** RECORDED INFORMATION **
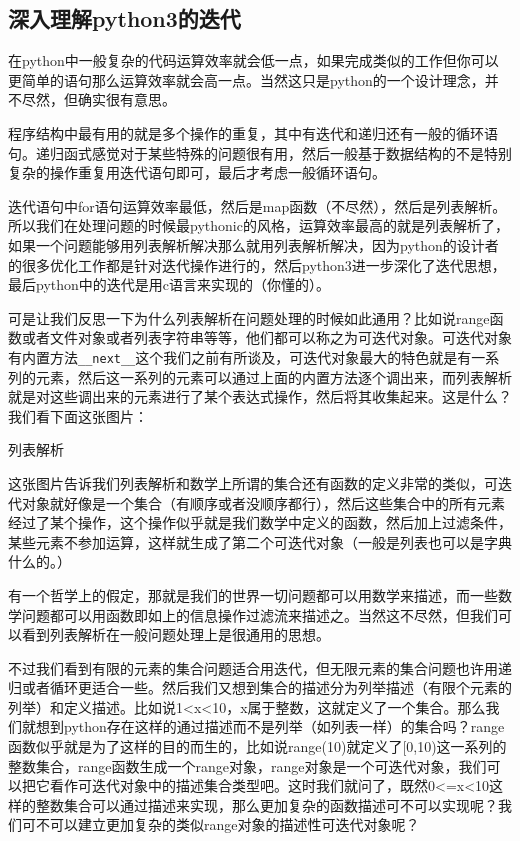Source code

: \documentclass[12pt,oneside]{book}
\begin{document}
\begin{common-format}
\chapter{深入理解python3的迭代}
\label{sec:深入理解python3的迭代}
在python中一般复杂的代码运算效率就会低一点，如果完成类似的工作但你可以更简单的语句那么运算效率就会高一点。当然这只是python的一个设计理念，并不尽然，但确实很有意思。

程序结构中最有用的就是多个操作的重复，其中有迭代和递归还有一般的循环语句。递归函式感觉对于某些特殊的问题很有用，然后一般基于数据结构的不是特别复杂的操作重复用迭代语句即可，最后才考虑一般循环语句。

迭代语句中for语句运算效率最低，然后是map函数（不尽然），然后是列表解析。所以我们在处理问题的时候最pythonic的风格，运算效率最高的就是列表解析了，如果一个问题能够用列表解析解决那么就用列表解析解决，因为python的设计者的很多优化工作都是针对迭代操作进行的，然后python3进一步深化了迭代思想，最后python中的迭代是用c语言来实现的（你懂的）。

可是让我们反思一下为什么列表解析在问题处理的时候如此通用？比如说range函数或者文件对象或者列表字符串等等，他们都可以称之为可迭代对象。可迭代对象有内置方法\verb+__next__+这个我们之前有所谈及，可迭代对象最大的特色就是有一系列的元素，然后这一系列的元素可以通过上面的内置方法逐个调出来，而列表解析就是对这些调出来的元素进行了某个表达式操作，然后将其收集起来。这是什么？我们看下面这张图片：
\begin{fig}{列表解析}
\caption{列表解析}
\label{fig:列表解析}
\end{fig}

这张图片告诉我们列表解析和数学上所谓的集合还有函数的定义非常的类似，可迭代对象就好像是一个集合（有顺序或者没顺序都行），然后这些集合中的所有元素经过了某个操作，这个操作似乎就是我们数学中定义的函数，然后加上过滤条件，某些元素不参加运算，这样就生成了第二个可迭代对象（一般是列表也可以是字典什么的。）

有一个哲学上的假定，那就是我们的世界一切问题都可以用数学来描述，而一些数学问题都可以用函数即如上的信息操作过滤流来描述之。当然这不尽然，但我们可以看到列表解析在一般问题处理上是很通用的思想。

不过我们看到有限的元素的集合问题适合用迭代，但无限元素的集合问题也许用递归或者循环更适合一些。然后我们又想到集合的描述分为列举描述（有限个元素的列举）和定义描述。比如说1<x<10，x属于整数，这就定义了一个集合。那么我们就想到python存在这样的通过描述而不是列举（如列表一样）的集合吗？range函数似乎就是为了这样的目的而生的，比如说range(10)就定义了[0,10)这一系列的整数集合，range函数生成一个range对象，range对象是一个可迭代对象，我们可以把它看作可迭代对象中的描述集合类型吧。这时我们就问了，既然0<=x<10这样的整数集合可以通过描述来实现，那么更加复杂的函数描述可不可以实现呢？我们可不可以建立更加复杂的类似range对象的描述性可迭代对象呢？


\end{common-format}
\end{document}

--

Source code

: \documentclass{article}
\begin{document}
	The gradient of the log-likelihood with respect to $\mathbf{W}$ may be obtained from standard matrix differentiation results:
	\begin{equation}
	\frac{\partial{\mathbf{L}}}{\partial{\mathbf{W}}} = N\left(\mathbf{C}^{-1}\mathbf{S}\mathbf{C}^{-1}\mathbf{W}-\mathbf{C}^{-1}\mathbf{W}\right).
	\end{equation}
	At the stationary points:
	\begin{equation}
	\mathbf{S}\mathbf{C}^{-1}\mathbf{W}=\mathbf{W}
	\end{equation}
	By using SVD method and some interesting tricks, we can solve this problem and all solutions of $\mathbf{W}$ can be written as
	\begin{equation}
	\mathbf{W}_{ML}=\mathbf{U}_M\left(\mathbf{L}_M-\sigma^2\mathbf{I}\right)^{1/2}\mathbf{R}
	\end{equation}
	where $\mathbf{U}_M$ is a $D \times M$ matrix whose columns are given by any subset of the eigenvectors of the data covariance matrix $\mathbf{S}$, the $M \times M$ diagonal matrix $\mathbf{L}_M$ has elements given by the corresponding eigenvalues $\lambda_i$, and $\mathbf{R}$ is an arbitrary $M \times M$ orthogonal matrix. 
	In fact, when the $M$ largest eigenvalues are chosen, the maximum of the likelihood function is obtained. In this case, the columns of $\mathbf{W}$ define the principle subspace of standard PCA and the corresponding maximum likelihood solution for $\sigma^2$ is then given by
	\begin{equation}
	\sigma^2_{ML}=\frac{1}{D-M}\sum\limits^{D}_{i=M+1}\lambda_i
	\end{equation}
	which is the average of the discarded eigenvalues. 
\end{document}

---

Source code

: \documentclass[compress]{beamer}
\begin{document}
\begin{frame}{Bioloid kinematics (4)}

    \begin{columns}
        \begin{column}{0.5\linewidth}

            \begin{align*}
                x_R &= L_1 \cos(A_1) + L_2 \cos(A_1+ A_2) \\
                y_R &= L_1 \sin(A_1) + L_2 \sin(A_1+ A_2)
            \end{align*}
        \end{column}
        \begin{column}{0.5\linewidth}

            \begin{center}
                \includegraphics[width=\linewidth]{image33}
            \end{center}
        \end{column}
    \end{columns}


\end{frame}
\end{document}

** WORK TO COMPLETE **
Count the lines of these entries that hold the string "sigma", and give only that number.

** RESPONSE TO THE TASK **
3